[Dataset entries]
* * * * * * *

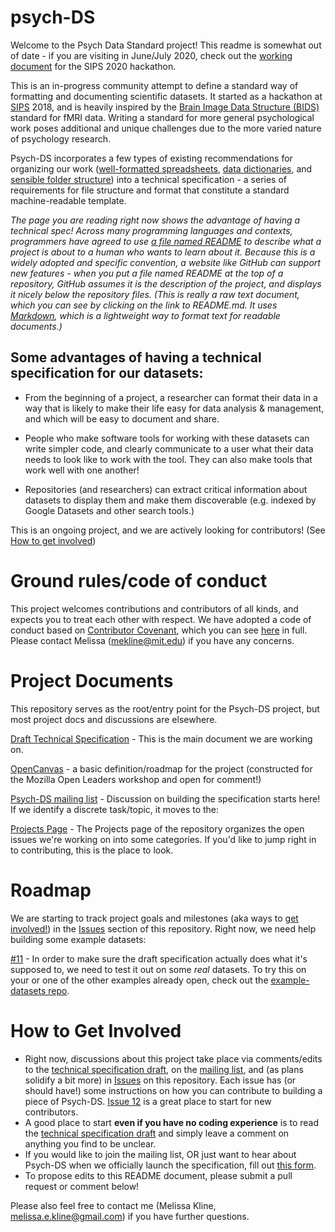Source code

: # psych-DS

Welcome to the Psych Data Standard project! This readme is somewhat out of date - if you are visiting in June/July 2020, check out the [working document](https://docs.google.com/document/d/1MoiOzrl6esuVhjCk4cbTK4WPe1oGncS1PP0QluOng2o/edit#) for the SIPS 2020 hackathon. 

This is an in-progress community attempt to define a standard way of formatting and documenting scientific datasets. It started as a hackathon at [SIPS](https://improvingpsych.org) 2018, and is heavily inspired by the [Brain Image Data Structure (BIDS)](https://bids.neuroimaging.io/) standard for fMRI data. Writing a standard for more general psychological work poses additional and unique challenges due to the more varied nature of psychology research.

Psych-DS incorporates a few types of existing recommendations for organizing our work ([well-formatted spreadsheets](https://peerj.com/preprints/3183/), [data dictionaries](https://osf.io/vd4y3/), and [sensible folder structure](https://www.projecttier.org/tier-protocol/specifications/)) into a technical specification - a series of requirements for file structure and format that constitute a standard machine-readable template. 

*The page you are reading right now shows the advantage of having a technical spec! Across many programming languages and contexts, programmers have agreed to use [a file named README](https://en.wikipedia.org/wiki/README) to describe what a project is about to a human who wants to learn about it.  Because this is a widely adopted and specific convention, a website like GitHub can support new features - when you put a file named README at the top of a repository, GitHub assumes it is the description of the project, and displays it nicely below the repository files. (This is really a raw text document, which you can see by clicking on the link to README.md. It uses [Markdown](https://en.wikipedia.org/wiki/Markdown), which is a lightweight way to format text for readable documents.)*

## Some advantages of having a technical specification for our datasets:

* From the beginning of a project, a researcher can format their data in a way that is likely to make their life easy for data analysis & management, and which will be easy to document and share.

* People who make software tools for working with these datasets can write simpler code, and clearly communicate to a user what their data needs to look like to work with the tool. They can also make tools that work well with one another!

* Repositories (and researchers) can extract critical information about datasets to display them and make them discoverable (e.g. indexed by Google Datasets and other search tools.)  

This is an ongoing project, and we are actively looking for contributors! (See [How to get involved](#how-to-get-involved))

# Ground rules/code of conduct

This project welcomes contributions and contributors of all kinds, and expects you to treat each other with respect. We have adopted a code of conduct based on [Contributor Covenant](https://www.contributor-covenant.org/version/1/4/code-of-conduct), which you can see [here](https://github.com/psych-ds/psych-DS/blob/master/CODE_OF_CONDUCT.md) in full.  Please contact Melissa (mekline@mit.edu) if you have any concerns.

# Project Documents

This repository serves as the root/entry point for the Psych-DS project, but most project docs and discussions are elsewhere. 

[Draft Technical Specification](https://docs.google.com/document/d/1u8o5jnWk0Iqp_J06PTu5NjBfVsdoPbBhstht6W0fFp0/edit?usp=sharing) - This is the main document we are working on.

[OpenCanvas](https://docs.google.com/presentation/d/1GQUpUPL3dHGc-Eb_3dL6WcXnA4hXpUanjAc8jUp16S0/edit?usp=sharing) - a basic definition/roadmap for the project (constructed for the Mozilla Open Leaders workshop and open for comment!)

[Psych-DS mailing list](https://groups.google.com/forum/#!forum/psych-data-standards) - Discussion on building the specification starts here! If we identify a discrete task/topic, it moves to the:

[Projects Page](https://github.com/mekline/psych-DS/projects) - The Projects page of the repository organizes the open issues we're working on into some categories. If you'd like to jump right in to contributing, this is the place to look.

# Roadmap

We are starting to track project goals and milestones (aka ways to [get involved!](#how-to-get-involved)) in the [Issues](https://github.com/mekline/psych-DS/issues) section of this repository. Right now, we need help building some example datasets: 

[#11](https://github.com/mekline/psych-DS/issues/11) - In order to make sure the draft specification actually does what it's supposed to, we need to test it out on some *real* datasets. To try this on your or one of the other examples already open, check out the [example-datasets repo](https://github.com/psych-ds/example-datasets). 

# How to Get Involved

* Right now, discussions about this project take place via comments/edits to the [technical specification draft](https://docs.google.com/document/d/1u8o5jnWk0Iqp_J06PTu5NjBfVsdoPbBhstht6W0fFp0/edit?usp=sharing), on the [mailing list](https://groups.google.com/forum/#!forum/psych-data-standards), and (as plans solidify a bit more) in [Issues](https://github.com/mekline/psych-DS/issues) on this repository. Each issue has (or should have!) some instructions on how you can contribute to building a piece of Psych-DS. [Issue 12](https://github.com/mekline/psych-DS/issues/12) is a great place to start for new contributors.
* A good place to start **even if you have no coding experience** is to read the [technical specification draft](https://docs.google.com/document/d/1u8o5jnWk0Iqp_J06PTu5NjBfVsdoPbBhstht6W0fFp0/edit?usp=sharing) and simply leave a comment on anything you find to be unclear.
* If you would like to join the mailing list, OR just want to hear about Psych-DS when we officially launch the specification, fill out [this form](https://goo.gl/forms/2dd6rouM1efJ3UBh2).
* To propose edits to this README document, please submit a pull request or comment below!

Please also feel free to contact me (Melissa Kline, melissa.e.kline@gmail.com) if you have further questions.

* * * * * * *

Goal of the exercise »
Omitting the pictures, repeat all entries exactly.

Expected output »
Source code

: # psych-DS

Welcome to the Psych Data Standard project! This readme is somewhat out of date - if you are visiting in June/July 2020, check out the [working document](https://docs.google.com/document/d/1MoiOzrl6esuVhjCk4cbTK4WPe1oGncS1PP0QluOng2o/edit#) for the SIPS 2020 hackathon. 

This is an in-progress community attempt to define a standard way of formatting and documenting scientific datasets. It started as a hackathon at [SIPS](https://improvingpsych.org) 2018, and is heavily inspired by the [Brain Image Data Structure (BIDS)](https://bids.neuroimaging.io/) standard for fMRI data. Writing a standard for more general psychological work poses additional and unique challenges due to the more varied nature of psychology research.

Psych-DS incorporates a few types of existing recommendations for organizing our work ([well-formatted spreadsheets](https://peerj.com/preprints/3183/), [data dictionaries](https://osf.io/vd4y3/), and [sensible folder structure](https://www.projecttier.org/tier-protocol/specifications/)) into a technical specification - a series of requirements for file structure and format that constitute a standard machine-readable template. 

*The page you are reading right now shows the advantage of having a technical spec! Across many programming languages and contexts, programmers have agreed to use [a file named README](https://en.wikipedia.org/wiki/README) to describe what a project is about to a human who wants to learn about it.  Because this is a widely adopted and specific convention, a website like GitHub can support new features - when you put a file named README at the top of a repository, GitHub assumes it is the description of the project, and displays it nicely below the repository files. (This is really a raw text document, which you can see by clicking on the link to README.md. It uses [Markdown](https://en.wikipedia.org/wiki/Markdown), which is a lightweight way to format text for readable documents.)*

## Some advantages of having a technical specification for our datasets:

* From the beginning of a project, a researcher can format their data in a way that is likely to make their life easy for data analysis & management, and which will be easy to document and share.

* People who make software tools for working with these datasets can write simpler code, and clearly communicate to a user what their data needs to look like to work with the tool. They can also make tools that work well with one another!

* Repositories (and researchers) can extract critical information about datasets to display them and make them discoverable (e.g. indexed by Google Datasets and other search tools.)  

This is an ongoing project, and we are actively looking for contributors! (See [How to get involved](#how-to-get-involved))

# Ground rules/code of conduct

This project welcomes contributions and contributors of all kinds, and expects you to treat each other with respect. We have adopted a code of conduct based on [Contributor Covenant](https://www.contributor-covenant.org/version/1/4/code-of-conduct), which you can see [here](https://github.com/psych-ds/psych-DS/blob/master/CODE_OF_CONDUCT.md) in full.  Please contact Melissa (mekline@mit.edu) if you have any concerns.

# Project Documents

This repository serves as the root/entry point for the Psych-DS project, but most project docs and discussions are elsewhere. 

[Draft Technical Specification](https://docs.google.com/document/d/1u8o5jnWk0Iqp_J06PTu5NjBfVsdoPbBhstht6W0fFp0/edit?usp=sharing) - This is the main document we are working on.

[OpenCanvas](https://docs.google.com/presentation/d/1GQUpUPL3dHGc-Eb_3dL6WcXnA4hXpUanjAc8jUp16S0/edit?usp=sharing) - a basic definition/roadmap for the project (constructed for the Mozilla Open Leaders workshop and open for comment!)

[Psych-DS mailing list](https://groups.google.com/forum/#!forum/psych-data-standards) - Discussion on building the specification starts here! If we identify a discrete task/topic, it moves to the:

[Projects Page](https://github.com/mekline/psych-DS/projects) - The Projects page of the repository organizes the open issues we're working on into some categories. If you'd like to jump right in to contributing, this is the place to look.

# Roadmap

We are starting to track project goals and milestones (aka ways to [get involved!](#how-to-get-involved)) in the [Issues](https://github.com/mekline/psych-DS/issues) section of this repository. Right now, we need help building some example datasets: 

[#11](https://github.com/mekline/psych-DS/issues/11) - In order to make sure the draft specification actually does what it's supposed to, we need to test it out on some *real* datasets. To try this on your or one of the other examples already open, check out the [example-datasets repo](https://github.com/psych-ds/example-datasets). 

# How to Get Involved

* Right now, discussions about this project take place via comments/edits to the [technical specification draft](https://docs.google.com/document/d/1u8o5jnWk0Iqp_J06PTu5NjBfVsdoPbBhstht6W0fFp0/edit?usp=sharing), on the [mailing list](https://groups.google.com/forum/#!forum/psych-data-standards), and (as plans solidify a bit more) in [Issues](https://github.com/mekline/psych-DS/issues) on this repository. Each issue has (or should have!) some instructions on how you can contribute to building a piece of Psych-DS. [Issue 12](https://github.com/mekline/psych-DS/issues/12) is a great place to start for new contributors.
* A good place to start **even if you have no coding experience** is to read the [technical specification draft](https://docs.google.com/document/d/1u8o5jnWk0Iqp_J06PTu5NjBfVsdoPbBhstht6W0fFp0/edit?usp=sharing) and simply leave a comment on anything you find to be unclear.
* If you would like to join the mailing list, OR just want to hear about Psych-DS when we officially launch the specification, fill out [this form](https://goo.gl/forms/2dd6rouM1efJ3UBh2).
* To propose edits to this README document, please submit a pull request or comment below!

Please also feel free to contact me (Melissa Kline, melissa.e.kline@gmail.com) if you have further questions.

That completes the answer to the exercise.